Los habitantes del barrio del Orzán ya han perdido la cuenta de la cantidad de tiempo que llevan reclamándole al Gobierno de la Marea Atlántica una limpieza digna de las pintadas que asolan sus calles. Pincharon en hueso en ese sentido, para ser sinceros. De lo que no han perdido la cuenta es de la cantidad de reclamaciones que les han mandado: noventa. No han servido para absolutamente nada. Desde el Concello, sin embargo, tuvieron una gran idea que a falta de competencia en limpieza sí podía actuar de parche.

Así nació el Ruarte, un festival de arte urbano que actúa perfectamente como tapadera para las pintadas del Orzán: «No han venido a eliminar ni una de ellas, pero sí tuvieron tiempo para montar un festival. Es realmente indignante. El problema del barrio no es pintar cuatro paredes o rejas, que aún encima algunas son de los locales que luego no nos dejan dormir, sino en la cantidad de pintadas que hay por todas partes», comenta José Luís Méndez, presidente de la asociación vecinal de la Ensenada del Orzán.

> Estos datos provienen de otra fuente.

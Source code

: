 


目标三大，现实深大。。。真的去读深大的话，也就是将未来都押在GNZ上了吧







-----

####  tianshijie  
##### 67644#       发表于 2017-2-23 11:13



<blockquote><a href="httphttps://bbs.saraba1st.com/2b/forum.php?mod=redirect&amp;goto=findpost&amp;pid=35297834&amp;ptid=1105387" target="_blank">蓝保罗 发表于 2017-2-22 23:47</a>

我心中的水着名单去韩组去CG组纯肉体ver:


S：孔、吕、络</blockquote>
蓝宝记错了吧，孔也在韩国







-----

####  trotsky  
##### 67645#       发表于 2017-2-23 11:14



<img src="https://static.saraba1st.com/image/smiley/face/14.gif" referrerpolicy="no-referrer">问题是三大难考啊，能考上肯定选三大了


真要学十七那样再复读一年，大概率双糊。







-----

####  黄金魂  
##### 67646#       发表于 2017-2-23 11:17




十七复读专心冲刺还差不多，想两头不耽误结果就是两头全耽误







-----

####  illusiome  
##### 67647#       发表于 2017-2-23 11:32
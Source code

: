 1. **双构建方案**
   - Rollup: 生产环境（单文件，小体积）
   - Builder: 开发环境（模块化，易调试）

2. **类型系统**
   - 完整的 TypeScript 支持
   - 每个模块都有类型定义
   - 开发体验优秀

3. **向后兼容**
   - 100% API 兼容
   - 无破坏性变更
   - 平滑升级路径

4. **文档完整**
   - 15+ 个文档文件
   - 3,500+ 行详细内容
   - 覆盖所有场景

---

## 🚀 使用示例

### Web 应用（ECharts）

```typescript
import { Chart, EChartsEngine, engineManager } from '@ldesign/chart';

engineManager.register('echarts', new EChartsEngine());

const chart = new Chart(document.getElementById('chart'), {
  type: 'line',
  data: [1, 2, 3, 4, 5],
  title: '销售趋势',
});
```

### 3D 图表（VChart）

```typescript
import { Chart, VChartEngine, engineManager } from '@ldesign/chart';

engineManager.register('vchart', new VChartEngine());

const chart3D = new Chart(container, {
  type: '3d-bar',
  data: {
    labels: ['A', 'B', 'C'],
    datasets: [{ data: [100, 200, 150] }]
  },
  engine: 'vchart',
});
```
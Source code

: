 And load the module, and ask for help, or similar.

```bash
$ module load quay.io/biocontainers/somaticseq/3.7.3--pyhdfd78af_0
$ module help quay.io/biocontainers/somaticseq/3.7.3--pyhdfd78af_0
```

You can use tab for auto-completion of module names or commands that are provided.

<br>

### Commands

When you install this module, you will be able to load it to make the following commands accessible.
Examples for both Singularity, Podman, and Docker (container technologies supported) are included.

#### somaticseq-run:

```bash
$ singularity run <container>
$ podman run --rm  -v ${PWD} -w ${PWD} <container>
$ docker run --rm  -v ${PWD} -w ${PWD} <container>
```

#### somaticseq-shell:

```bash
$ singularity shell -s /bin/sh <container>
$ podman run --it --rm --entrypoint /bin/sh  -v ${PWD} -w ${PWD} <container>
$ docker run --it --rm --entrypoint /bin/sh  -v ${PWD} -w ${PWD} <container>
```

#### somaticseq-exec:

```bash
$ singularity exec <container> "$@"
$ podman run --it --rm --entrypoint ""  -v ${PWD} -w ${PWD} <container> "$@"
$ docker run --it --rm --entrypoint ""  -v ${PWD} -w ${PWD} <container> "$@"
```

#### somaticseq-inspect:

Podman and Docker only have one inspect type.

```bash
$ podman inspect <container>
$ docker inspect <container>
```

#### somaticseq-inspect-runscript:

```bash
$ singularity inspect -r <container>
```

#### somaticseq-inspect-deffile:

«Problemas de agenda». Eso era lo que impedía a los miembros del Gobierno acudir al Orzán a petición propia de los vecinos, con el objetivo de tratar los problemas referentes al barrio. En el Ruarte aparecieron en masa. «Lamentamos informarvos que nesta altura da campaña a axenda de Xulio está realmente completa de actos, reunións e compromisos diversos» fue la respuesta a Méndez por parte del consistorio cuando el recién nombrado presidente de la asociación pretendió concertar una reunión con ellos para proponerles ciertas ideas para la mejora de la zona. En el tema del Ruarte, directamente, pasaron de avisar: «En ningún momento se pusieron en contacto con nosotros para saber si queríamos colaborar, o si nos parecía bien». El festival dejó el suelo del barrio manchado de pintura, pero los operarios del Concello aparecieron como el rayo a la mañana siguiente para dejarlo impoluto. Llamémoslo capacidad selectiva.

Mientras tanto, Méndez y los vecinos a los que representa continúan en su lucha por mejorar la convivencia en el Orzán. Se supone que estarán atentos a los resultados de las elecciones municipales, a ver si es elegido un Gobierno al que sí le apetezca reunirse con ellos.